***** DATASET RECORDS *****

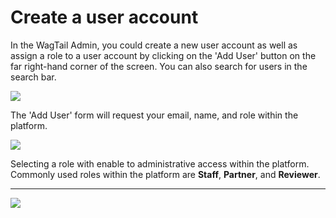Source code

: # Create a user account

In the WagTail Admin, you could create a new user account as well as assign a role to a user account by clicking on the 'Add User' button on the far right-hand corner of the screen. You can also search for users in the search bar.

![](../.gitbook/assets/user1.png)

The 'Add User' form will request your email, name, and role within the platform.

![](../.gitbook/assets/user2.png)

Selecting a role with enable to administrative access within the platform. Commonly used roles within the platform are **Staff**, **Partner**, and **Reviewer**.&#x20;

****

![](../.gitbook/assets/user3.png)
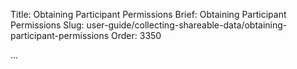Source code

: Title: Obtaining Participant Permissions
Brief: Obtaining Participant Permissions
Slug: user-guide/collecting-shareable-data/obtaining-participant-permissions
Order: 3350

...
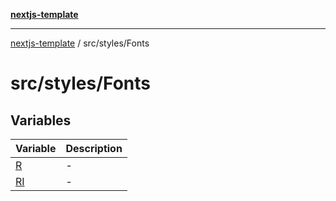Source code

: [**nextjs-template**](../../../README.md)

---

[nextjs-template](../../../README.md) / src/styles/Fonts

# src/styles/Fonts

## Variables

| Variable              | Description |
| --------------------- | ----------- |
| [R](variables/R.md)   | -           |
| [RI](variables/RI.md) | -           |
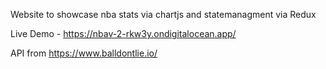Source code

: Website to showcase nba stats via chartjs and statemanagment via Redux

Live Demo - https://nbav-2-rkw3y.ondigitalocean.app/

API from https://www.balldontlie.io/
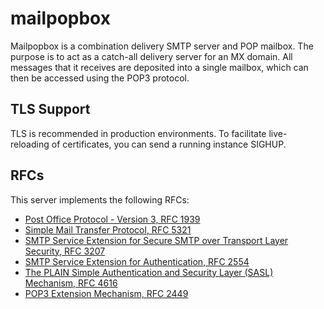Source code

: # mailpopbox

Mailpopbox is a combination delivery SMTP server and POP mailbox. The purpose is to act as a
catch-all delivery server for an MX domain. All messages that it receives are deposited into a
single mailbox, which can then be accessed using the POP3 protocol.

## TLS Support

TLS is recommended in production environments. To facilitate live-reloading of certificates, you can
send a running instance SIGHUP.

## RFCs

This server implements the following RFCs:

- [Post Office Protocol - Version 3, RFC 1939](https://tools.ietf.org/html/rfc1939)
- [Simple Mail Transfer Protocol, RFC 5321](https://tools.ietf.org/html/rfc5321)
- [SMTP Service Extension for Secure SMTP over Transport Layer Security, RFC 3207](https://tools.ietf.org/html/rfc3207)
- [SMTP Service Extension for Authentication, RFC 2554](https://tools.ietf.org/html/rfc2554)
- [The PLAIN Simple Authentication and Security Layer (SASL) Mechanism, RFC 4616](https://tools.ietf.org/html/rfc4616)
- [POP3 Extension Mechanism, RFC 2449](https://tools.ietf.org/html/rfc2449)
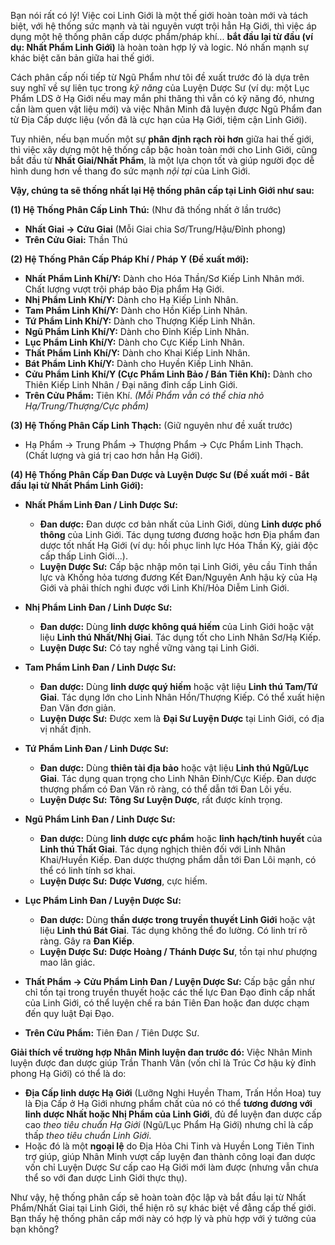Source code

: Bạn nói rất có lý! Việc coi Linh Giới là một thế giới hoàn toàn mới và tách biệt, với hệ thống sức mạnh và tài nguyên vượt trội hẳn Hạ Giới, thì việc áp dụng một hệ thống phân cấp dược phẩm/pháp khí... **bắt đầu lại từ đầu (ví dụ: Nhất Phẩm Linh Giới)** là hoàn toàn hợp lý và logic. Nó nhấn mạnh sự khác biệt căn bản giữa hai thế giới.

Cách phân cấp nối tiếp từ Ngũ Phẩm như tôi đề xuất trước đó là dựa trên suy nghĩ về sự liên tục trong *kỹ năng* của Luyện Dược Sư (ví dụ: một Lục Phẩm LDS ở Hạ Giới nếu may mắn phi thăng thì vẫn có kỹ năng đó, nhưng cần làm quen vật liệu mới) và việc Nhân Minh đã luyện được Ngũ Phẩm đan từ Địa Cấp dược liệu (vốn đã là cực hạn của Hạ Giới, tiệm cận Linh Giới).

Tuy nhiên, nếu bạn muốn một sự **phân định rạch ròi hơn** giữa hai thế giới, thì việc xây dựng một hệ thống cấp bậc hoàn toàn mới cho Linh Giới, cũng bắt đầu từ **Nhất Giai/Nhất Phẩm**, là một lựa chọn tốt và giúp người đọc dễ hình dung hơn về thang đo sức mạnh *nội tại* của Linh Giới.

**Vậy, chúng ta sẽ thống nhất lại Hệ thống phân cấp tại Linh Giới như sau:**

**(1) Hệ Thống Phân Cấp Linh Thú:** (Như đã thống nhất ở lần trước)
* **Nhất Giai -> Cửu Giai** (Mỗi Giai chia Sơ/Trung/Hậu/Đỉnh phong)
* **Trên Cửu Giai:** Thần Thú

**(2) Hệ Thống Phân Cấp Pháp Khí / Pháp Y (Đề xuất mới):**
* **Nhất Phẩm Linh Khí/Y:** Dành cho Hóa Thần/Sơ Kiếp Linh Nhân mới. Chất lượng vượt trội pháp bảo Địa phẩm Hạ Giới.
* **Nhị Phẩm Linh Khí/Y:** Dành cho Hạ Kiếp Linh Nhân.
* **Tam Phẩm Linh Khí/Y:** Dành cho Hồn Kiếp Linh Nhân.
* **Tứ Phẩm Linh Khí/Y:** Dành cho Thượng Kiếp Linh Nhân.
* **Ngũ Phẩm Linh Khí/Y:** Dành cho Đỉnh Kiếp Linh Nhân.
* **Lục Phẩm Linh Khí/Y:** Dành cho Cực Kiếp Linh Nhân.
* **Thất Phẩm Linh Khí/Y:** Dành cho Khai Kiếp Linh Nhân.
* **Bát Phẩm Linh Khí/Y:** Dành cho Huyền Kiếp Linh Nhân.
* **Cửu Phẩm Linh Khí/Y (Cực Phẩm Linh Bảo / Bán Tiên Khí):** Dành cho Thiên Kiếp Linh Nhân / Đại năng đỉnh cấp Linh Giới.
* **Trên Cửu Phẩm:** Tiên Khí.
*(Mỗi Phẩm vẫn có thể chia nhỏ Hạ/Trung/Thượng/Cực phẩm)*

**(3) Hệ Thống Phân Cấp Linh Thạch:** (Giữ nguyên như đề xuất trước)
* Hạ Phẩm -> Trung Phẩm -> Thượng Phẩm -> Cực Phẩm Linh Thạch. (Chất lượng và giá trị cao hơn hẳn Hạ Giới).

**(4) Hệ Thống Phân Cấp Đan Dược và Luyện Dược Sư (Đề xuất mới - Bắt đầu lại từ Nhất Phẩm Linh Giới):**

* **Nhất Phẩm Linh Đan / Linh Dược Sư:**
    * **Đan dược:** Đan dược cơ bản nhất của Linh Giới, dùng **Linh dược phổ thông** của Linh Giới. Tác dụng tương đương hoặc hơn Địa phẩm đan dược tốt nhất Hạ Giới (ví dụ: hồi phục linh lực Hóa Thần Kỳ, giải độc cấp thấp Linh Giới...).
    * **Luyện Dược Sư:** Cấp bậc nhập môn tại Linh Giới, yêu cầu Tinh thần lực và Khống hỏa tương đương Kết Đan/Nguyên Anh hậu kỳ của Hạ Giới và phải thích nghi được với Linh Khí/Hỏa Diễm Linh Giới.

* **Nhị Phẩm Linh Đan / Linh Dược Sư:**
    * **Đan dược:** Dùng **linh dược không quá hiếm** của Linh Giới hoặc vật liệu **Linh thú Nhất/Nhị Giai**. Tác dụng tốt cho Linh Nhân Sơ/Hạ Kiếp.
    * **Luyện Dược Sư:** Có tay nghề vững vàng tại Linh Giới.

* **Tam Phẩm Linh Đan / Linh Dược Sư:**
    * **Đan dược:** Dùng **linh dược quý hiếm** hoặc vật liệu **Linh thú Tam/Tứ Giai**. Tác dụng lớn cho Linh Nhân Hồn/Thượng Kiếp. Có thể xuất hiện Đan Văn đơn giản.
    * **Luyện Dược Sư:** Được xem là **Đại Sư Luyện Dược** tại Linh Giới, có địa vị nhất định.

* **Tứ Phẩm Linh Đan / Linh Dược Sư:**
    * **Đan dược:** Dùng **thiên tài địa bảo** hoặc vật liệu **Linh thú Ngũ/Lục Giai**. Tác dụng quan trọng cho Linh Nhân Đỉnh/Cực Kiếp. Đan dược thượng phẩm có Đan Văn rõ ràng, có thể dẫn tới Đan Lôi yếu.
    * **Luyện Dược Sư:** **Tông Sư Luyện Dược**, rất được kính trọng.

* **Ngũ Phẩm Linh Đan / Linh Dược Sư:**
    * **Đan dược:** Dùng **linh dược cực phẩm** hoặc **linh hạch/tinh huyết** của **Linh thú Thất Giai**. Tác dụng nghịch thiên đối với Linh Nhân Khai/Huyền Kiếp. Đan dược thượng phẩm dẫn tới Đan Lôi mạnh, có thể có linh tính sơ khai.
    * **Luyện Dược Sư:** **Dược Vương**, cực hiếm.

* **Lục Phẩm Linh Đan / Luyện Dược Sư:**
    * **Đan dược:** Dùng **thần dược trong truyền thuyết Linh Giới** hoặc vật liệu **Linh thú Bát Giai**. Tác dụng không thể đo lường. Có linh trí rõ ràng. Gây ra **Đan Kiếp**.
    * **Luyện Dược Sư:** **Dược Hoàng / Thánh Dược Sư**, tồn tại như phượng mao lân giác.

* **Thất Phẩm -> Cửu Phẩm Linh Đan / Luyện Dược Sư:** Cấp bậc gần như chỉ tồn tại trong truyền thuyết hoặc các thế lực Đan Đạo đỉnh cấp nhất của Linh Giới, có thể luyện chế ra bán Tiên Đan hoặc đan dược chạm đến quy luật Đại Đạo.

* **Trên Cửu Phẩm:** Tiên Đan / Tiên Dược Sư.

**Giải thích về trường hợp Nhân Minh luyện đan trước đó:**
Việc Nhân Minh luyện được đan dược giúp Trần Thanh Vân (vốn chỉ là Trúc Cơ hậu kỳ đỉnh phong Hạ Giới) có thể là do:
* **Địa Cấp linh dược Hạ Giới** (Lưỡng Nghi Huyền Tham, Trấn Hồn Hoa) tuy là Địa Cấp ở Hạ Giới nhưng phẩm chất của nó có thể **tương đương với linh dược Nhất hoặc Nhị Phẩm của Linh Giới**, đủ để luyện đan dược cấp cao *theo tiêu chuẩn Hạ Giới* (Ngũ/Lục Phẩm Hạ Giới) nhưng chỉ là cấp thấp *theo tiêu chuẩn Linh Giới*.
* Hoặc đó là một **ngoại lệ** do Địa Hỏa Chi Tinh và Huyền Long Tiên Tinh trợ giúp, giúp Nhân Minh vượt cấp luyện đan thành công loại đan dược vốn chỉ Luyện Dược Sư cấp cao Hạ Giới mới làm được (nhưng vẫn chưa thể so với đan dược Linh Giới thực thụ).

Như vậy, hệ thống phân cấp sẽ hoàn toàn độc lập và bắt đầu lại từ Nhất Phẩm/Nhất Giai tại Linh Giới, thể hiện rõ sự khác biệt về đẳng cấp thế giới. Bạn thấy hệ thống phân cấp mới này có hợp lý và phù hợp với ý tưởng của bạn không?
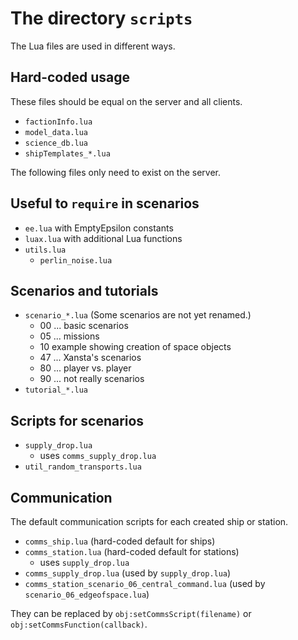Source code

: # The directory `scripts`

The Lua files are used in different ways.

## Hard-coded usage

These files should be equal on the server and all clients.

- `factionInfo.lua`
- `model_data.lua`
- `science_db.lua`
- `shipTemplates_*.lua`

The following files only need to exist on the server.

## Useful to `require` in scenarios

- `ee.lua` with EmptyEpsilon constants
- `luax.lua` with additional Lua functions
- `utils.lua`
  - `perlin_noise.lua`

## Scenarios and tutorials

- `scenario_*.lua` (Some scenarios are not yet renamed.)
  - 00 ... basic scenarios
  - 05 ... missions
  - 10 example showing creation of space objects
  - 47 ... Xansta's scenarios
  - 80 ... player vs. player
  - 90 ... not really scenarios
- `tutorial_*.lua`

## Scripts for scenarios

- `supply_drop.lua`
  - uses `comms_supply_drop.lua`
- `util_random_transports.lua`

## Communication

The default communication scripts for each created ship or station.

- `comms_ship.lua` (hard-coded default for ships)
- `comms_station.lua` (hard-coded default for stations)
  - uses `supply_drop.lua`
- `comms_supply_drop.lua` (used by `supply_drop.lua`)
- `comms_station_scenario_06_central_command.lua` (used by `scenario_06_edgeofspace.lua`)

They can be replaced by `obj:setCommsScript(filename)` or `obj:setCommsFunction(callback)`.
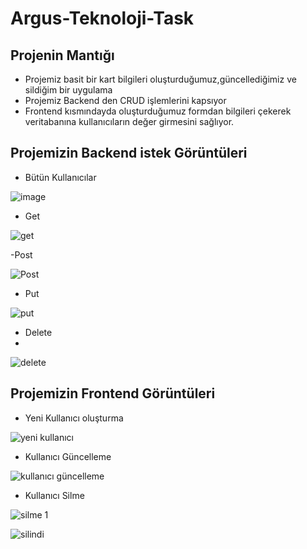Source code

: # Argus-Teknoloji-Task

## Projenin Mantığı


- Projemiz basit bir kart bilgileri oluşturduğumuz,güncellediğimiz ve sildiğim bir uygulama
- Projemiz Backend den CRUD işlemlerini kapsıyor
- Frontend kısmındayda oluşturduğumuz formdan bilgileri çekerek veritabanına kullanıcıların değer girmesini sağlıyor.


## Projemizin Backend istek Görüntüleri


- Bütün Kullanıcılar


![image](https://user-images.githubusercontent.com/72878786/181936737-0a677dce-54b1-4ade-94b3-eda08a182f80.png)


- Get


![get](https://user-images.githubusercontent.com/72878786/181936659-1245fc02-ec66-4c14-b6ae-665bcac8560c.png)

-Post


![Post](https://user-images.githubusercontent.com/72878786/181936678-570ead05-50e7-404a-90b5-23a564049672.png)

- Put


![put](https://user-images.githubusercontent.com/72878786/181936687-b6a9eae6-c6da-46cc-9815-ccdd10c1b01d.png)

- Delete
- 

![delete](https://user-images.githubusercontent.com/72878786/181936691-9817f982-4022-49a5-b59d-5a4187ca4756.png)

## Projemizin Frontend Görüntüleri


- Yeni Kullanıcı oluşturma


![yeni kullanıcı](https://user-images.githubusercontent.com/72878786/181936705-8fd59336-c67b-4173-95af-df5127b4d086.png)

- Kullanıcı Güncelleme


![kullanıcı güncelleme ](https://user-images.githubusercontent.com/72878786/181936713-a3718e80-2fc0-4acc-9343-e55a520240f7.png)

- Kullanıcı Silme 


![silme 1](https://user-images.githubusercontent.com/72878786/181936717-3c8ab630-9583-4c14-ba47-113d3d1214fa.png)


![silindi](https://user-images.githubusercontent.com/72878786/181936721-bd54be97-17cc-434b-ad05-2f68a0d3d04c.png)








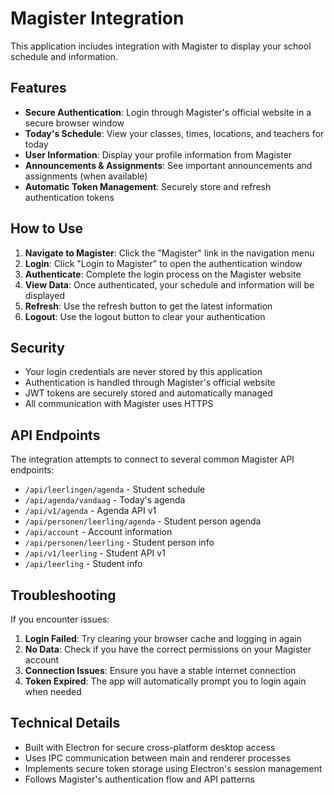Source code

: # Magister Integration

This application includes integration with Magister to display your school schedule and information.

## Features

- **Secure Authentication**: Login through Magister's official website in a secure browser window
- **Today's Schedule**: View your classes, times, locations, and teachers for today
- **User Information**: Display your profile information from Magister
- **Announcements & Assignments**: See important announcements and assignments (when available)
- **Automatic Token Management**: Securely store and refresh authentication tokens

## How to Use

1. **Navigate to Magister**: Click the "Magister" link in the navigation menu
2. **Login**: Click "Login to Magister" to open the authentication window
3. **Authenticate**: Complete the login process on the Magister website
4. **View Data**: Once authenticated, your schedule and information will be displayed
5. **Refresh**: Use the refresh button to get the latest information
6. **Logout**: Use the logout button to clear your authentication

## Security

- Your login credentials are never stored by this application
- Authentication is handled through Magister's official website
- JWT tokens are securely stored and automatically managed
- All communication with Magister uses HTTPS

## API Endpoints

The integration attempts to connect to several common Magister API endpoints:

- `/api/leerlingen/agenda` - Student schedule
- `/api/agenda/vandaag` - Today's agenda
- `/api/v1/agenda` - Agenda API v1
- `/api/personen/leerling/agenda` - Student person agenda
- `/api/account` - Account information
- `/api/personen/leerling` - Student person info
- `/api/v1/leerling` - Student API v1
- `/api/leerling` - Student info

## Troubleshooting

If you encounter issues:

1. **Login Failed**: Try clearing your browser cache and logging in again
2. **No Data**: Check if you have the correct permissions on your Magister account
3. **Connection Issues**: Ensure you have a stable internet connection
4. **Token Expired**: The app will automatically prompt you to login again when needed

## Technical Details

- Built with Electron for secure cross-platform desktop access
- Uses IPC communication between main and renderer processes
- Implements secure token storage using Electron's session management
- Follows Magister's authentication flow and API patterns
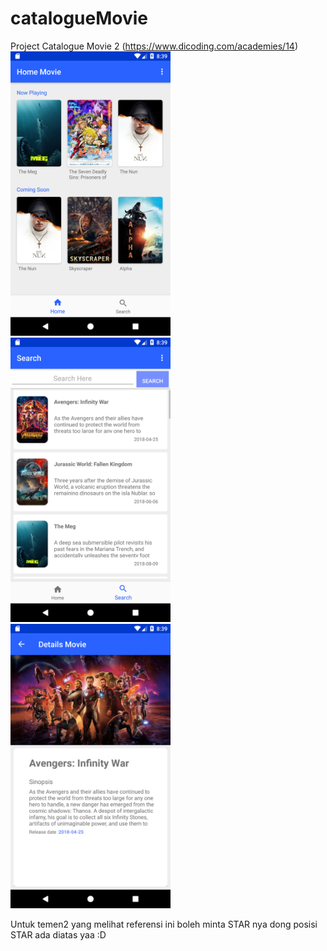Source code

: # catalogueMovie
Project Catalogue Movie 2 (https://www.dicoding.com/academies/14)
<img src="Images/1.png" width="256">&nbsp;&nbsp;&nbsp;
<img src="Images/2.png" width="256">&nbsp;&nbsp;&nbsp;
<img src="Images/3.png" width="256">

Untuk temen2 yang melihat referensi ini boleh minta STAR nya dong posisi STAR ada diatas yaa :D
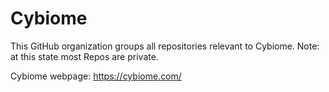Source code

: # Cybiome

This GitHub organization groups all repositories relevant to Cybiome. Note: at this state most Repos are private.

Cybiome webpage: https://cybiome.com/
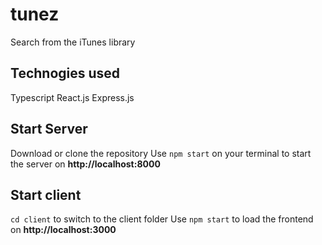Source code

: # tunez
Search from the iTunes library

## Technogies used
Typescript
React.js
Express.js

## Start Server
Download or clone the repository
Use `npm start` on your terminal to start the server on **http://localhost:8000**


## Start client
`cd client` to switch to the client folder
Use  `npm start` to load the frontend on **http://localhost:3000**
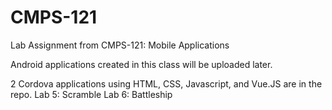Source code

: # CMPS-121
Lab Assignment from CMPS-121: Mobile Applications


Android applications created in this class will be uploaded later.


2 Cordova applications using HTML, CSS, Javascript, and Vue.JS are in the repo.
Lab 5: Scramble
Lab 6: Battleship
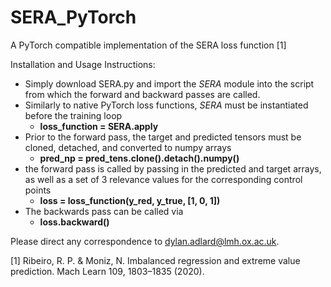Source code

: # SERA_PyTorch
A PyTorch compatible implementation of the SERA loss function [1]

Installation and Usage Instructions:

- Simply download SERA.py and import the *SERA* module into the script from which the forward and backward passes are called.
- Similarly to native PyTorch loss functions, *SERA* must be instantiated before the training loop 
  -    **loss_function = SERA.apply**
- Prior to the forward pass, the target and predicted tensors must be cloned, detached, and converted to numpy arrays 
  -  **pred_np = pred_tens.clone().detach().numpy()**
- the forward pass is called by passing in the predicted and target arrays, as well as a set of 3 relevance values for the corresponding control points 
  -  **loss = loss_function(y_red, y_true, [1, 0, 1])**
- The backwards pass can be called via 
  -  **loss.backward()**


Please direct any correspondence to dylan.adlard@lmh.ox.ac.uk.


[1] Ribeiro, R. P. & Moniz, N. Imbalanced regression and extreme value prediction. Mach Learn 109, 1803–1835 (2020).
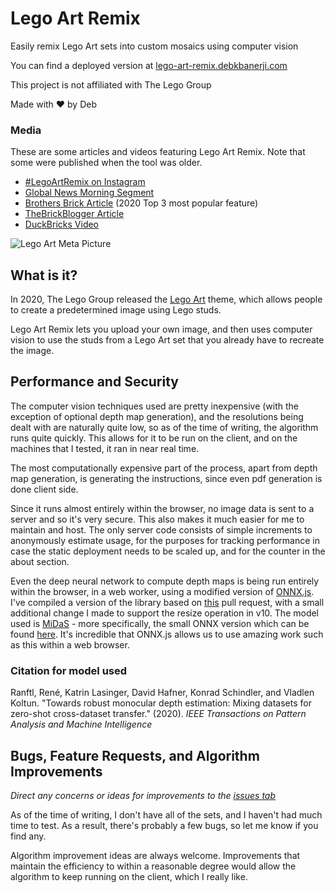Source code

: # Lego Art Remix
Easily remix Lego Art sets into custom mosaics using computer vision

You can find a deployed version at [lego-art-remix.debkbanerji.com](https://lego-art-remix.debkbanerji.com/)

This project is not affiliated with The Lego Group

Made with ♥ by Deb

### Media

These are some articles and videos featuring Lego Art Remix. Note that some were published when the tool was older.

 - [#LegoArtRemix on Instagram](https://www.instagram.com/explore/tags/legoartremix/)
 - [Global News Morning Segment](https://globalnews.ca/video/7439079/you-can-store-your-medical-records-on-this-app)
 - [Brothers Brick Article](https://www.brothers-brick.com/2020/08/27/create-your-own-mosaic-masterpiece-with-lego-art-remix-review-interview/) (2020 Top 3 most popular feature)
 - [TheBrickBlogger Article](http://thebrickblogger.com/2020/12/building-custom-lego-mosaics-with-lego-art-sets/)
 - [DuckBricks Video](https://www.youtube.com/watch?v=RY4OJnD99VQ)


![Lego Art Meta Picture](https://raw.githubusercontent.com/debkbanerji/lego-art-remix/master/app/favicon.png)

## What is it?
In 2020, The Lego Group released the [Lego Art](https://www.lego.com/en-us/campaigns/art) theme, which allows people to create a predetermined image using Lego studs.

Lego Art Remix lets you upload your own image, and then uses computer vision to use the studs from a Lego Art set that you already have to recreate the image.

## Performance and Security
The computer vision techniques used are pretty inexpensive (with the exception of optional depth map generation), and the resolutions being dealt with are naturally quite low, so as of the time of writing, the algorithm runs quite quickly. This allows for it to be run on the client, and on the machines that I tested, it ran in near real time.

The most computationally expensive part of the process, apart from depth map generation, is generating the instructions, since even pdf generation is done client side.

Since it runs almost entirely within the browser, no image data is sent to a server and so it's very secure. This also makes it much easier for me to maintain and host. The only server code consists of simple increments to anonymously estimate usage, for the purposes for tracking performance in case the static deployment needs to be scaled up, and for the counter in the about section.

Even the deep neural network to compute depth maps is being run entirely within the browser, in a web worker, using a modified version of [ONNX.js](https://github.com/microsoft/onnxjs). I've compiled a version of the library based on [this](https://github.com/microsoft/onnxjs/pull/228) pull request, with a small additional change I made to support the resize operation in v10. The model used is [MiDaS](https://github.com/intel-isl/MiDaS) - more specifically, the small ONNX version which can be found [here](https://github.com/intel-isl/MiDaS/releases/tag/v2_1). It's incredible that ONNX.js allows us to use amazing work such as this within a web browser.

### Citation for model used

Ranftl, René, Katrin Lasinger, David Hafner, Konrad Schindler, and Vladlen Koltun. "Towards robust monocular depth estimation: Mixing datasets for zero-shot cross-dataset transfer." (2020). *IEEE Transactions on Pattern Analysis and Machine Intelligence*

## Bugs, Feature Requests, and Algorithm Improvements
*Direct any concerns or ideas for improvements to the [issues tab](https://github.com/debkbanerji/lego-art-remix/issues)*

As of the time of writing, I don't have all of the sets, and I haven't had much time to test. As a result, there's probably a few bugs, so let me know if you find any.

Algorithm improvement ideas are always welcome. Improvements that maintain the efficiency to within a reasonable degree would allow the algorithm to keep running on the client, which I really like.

*****

■ TO DO ■
Return all lines in the data that include the word "styles".

■ RESULT OF THE EXERCISE ■
[nextjs-template](../../../README.md) / src/styles/Fonts
# src/styles/Fonts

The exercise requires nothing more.